Australia first to swallow the tablet

Australia first to swallow the tablet

By Mark Chillingworth

Australia was the first nation to be shown the new Tablet PC from Microsoft and hardware partners including Fujitsu, Toshiba and Hewlett-Packard. The device, which was first announced in November 2000 has taken its time to arrive, but could change the way data is captured and managed.


"The wall between our paper life and our electronic life has just got a bit lower."

Australia's Sydney launch kicked off a 24 hour session of launches across the world. With the sun rising over Australia first, Dick Brass, the corporate vice president of emerging technologies at Microsoft wanted to be at the first product launch. Mr Brass led the project from birth to its final arrival on the marketplace yesterday.

With a screen that swivels and can be operated with a stylus pen, Tablet PC brings together the technologies of a laptop computer and a PDA. Docking stations and a full Windows XP operating system (OS) potentially mean the Tablet PC converges desktop, laptop and PDA computers into one device.

"I think we have the first commercially viable tablet device," Mr Brass said.

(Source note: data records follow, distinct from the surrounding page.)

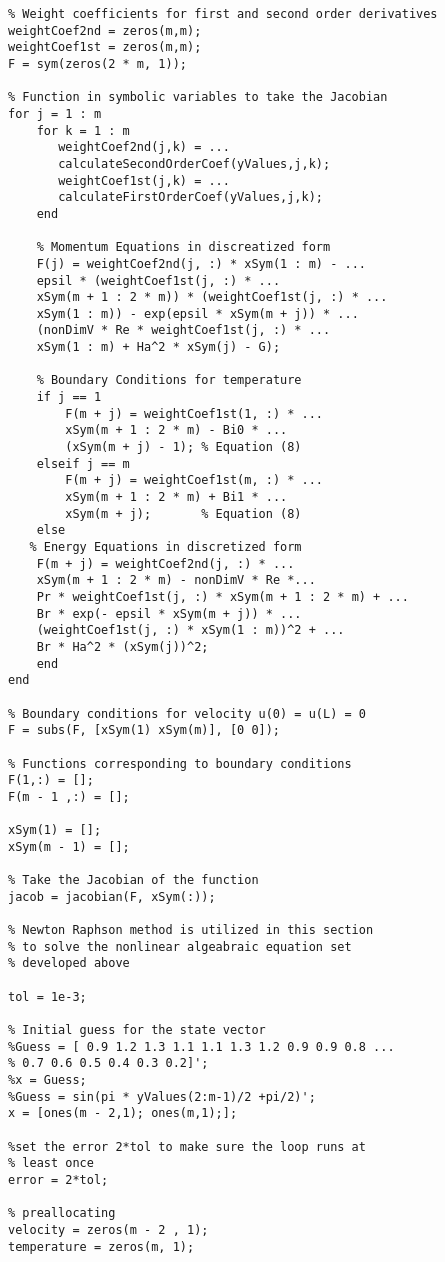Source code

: \begin{lstlisting}
% Weight coefficients for first and second order derivatives
weightCoef2nd = zeros(m,m);
weightCoef1st = zeros(m,m);
F = sym(zeros(2 * m, 1));

% Function in symbolic variables to take the Jacobian
for j = 1 : m
    for k = 1 : m
       weightCoef2nd(j,k) = ...
       calculateSecondOrderCoef(yValues,j,k);
       weightCoef1st(j,k) = ...
       calculateFirstOrderCoef(yValues,j,k);
    end 
    
    % Momentum Equations in discreatized form
    F(j) = weightCoef2nd(j, :) * xSym(1 : m) - ...
    epsil * (weightCoef1st(j, :) * ...
    xSym(m + 1 : 2 * m)) * (weightCoef1st(j, :) * ...
    xSym(1 : m)) - exp(epsil * xSym(m + j)) * ...
    (nonDimV * Re * weightCoef1st(j, :) * ...
    xSym(1 : m) + Ha^2 * xSym(j) - G);
    
    % Boundary Conditions for temperature
    if j == 1
        F(m + j) = weightCoef1st(1, :) * ... 
        xSym(m + 1 : 2 * m) - Bi0 * ...
        (xSym(m + j) - 1); % Equation (8)
    elseif j == m
        F(m + j) = weightCoef1st(m, :) * ...
        xSym(m + 1 : 2 * m) + Bi1 * ...
        xSym(m + j);       % Equation (8)
    else 
   % Energy Equations in discretized form
    F(m + j) = weightCoef2nd(j, :) * ...
    xSym(m + 1 : 2 * m) - nonDimV * Re *...
    Pr * weightCoef1st(j, :) * xSym(m + 1 : 2 * m) + ...
    Br * exp(- epsil * xSym(m + j)) * ...
    (weightCoef1st(j, :) * xSym(1 : m))^2 + ...
    Br * Ha^2 * (xSym(j))^2;
    end
end

% Boundary conditions for velocity u(0) = u(L) = 0
F = subs(F, [xSym(1) xSym(m)], [0 0]);

% Functions corresponding to boundary conditions
F(1,:) = [];
F(m - 1 ,:) = [];

xSym(1) = [];
xSym(m - 1) = [];

% Take the Jacobian of the function
jacob = jacobian(F, xSym(:));

% Newton Raphson method is utilized in this section
% to solve the nonlinear algeabraic equation set 
% developed above

tol = 1e-3;

% Initial guess for the state vector
%Guess = [ 0.9 1.2 1.3 1.1 1.1 1.3 1.2 0.9 0.9 0.8 ...
% 0.7 0.6 0.5 0.4 0.3 0.2]';
%x = Guess;
%Guess = sin(pi * yValues(2:m-1)/2 +pi/2)';
x = [ones(m - 2,1); ones(m,1);];

%set the error 2*tol to make sure the loop runs at 
% least once 
error = 2*tol;

% preallocating
velocity = zeros(m - 2 , 1);
temperature = zeros(m, 1);


\end{lstlisting}
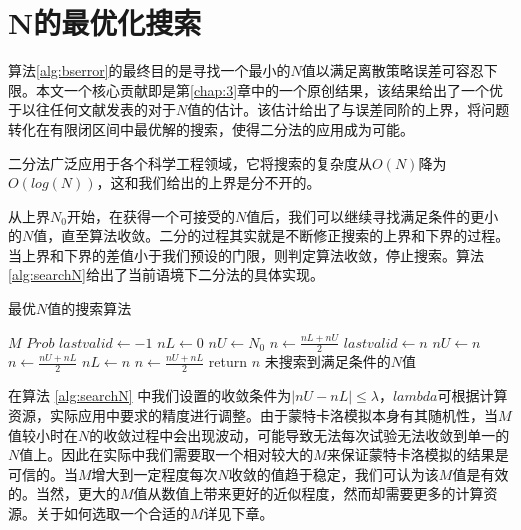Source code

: \section{N的最优化搜索}
\label{sec:researchN}
算法\ref{alg:bserror}的最终目的是寻找一个最小的$N$值以满足离散策略误差可容忍下限。本文一个核心贡献即是第\ref{chap:3}章中的一个原创结果，该结果给出了一个优于以往任何文献发表的对于$N$值的估计。该估计给出了与误差同阶的上界，将问题转化在有限闭区间中最优解的搜索，使得二分法的应用成为可能。

二分法广泛应用于各个科学工程领域，它将搜索的复杂度从$O(N)$降为$O(log(N))$，这和我们给出的上界是分不开的。

从上界$N_0$开始，在获得一个可接受的$N$值后，我们可以继续寻找满足条件的更小的$N$值，直至算法收敛。二分的过程其实就是不断修正搜索的上界和下界的过程。当上界和下界的差值小于我们预设的门限，则判定算法收敛，停止搜索。算法\ref{alg:searchN}给出了当前语境下二分法的具体实现。
\begin{algorithm}
	\caption{最优$N$值的搜索算法}
	\label{alg:searchN}
	\begin{algorithmic}[1]
	  \Require $M$ 
          \Require $Prob$ 
	   
          \State $lastvalid \gets -1$ 
	  \State $nL \gets 0$  
	  \State $nU \gets N_0$ 
	  \State $n \gets \frac{nL + nU}{2}$
	   
          \State $lastvalid \gets n$
	  \State $nU \gets n$
	  \State $n \gets \frac{nU + nL}{2}$		
	  \Else  {}
	  \State $nL \gets n$
	  \State $n \gets \frac{nU + nL}{2}$
	  \EndIf
	  \EndWhile
	  \State return $n$
          \Else 
          \State $未搜索到满足条件的N值$ 
          \EndIf 
	  \EndProcedure
	\end{algorithmic}
\end{algorithm}
在算法 \ref{alg:searchN} 中我们设置的收敛条件为$|nU - nL| \le \lambda$，$lambda$可根据计算资源，实际应用中要求的精度进行调整。由于蒙特卡洛模拟本身有其随机性，当$M$值较小时在$N$的收敛过程中会出现波动，可能导致无法每次试验无法收敛到单一的$N$值上。因此在实际中我们需要取一个相对较大的$M$来保证蒙特卡洛模拟的结果是可信的。当$M$增大到一定程度每次$N$收敛的值趋于稳定，我们可认为该$M$值是有效的。当然，更大的$M$值从数值上带来更好的近似程度，然而却需要更多的计算资源。关于如何选取一个合适的$M$详见下章。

In November 1997 Mr Brass, along with a ships carpenter created a wooden model of his vision of the Tablet PC. Unlike PDAs and other handheld data capture devices, Microsoft intended to retain traditional data input methods such as the keyboard and the mouse. "We are not asking you to join a Tablet cult," he said.

With the computing power of a full laptop computer and a handheld pen data input system the Tablet PC could become an important device to records managers, information manager and knowledge workers in a host of industries.

"The Tablet PC is a great example of how computers are adapting to how people really work, whether they're taking notes in a meeting, collaborating wirelessly with colleagues or reading on screen. We're just scratching the surface of what is possible," Bill Gates said in a statement.

Digital Ink, the system developed at Microsoft and partners allows an end user to write on the Tablet PC with the pen, this information can be converted into word processed text or as an annotation on a picture. Mr Brass explained that these notes can be indexed and become searchable documents.

"The wall between our paper life and our electronic life has just got a bit lower," he said.

A number of information management application vendors are already developing Tablet PC versions, including; Adobe, Allscript Healthcare Solutions, BAE, Corel, ESRI GIS applications, Keylogix document management, SAP, ScanSoft document imaging and Siebel.